"
[Footnote 3: "Introduction a la Metaphysique." _Revue de Metaphysique
et de Morale_, Janvier, 1903.]
This is evidently well observed: heighten the tone a little, and you
might have a poem on those joyful pangs of gestation and parturition
which are not denied to a male animal. It is a description of the
_sensation_ of literary composition, of the _immediate experience_ of
a writer as words and images rise into his mind. He cannot summon his
memories explicitly, for he would first have to remember them to do
so; his consciousness of inspiration, of literary creation, is nothing
but a consciousness of pregnancy and of a certain "direction of
movement," as if he were being wafted in a balloon; and just in its
moments of highest tension his mind is filled with mere expectancy and
mere excitement, without images, plans, or motives; and what guides it
is inwardly, as M. Bergson says, simplicity itself.
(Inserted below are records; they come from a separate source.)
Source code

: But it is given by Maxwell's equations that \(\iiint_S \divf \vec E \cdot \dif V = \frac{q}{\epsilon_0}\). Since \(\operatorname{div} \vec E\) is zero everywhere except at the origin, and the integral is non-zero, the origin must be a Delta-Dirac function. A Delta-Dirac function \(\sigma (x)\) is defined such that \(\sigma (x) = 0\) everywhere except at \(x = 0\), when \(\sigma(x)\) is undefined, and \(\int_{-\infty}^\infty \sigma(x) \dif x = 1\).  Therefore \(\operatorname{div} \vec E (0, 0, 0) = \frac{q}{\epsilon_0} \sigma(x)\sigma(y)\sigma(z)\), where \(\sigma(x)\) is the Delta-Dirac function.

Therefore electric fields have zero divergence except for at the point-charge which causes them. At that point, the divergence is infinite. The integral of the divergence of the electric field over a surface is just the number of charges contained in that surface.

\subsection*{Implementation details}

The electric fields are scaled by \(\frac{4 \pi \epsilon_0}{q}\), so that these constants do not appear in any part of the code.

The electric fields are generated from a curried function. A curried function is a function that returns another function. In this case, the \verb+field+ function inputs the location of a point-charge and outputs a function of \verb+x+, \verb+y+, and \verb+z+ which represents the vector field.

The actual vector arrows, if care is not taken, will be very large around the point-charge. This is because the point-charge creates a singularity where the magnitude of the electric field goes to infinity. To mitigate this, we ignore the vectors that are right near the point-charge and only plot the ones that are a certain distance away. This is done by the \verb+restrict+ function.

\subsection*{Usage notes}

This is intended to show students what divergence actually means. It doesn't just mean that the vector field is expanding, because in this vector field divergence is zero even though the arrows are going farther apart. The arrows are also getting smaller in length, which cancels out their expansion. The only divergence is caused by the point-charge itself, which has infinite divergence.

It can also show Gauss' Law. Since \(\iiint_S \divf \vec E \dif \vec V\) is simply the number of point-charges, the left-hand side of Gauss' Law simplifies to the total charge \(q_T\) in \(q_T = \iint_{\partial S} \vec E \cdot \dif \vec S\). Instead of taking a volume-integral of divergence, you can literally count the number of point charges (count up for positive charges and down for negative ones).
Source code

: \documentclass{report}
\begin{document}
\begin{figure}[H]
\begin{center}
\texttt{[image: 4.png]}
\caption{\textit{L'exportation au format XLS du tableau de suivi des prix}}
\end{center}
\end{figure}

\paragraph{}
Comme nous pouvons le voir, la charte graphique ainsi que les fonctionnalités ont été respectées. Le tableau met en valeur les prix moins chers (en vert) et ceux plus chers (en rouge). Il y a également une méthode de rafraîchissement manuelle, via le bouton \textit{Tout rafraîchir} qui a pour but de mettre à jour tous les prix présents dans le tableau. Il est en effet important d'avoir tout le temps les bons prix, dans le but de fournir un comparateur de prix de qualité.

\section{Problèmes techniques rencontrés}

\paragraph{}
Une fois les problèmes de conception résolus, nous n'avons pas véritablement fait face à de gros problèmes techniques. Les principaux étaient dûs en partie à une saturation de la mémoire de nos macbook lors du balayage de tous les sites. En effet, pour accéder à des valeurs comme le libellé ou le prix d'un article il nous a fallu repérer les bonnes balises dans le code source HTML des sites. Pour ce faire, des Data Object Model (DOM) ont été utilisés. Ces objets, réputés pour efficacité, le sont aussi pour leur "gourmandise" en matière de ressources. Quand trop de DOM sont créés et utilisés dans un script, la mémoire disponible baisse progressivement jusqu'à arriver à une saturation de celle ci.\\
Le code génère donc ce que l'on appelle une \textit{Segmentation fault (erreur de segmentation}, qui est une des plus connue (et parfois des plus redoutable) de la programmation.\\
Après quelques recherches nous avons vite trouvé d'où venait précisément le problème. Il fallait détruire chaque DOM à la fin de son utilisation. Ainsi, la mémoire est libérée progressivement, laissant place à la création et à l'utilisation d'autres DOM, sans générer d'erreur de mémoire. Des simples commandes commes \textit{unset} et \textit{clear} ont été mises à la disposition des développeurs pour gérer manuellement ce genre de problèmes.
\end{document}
Yet excellent as
such a description is psychologically, it is a literary confession
rather than a piece of science; for scientific psychology is a part of
natural history, and when in nature we come upon such a notable
phenomenon as this, that some men write and write eloquently, we
should at once study the antecedents and the conditions under which
this occurs; we should try, by experiment if possible, to see what
variations in the result follow upon variations in the situation.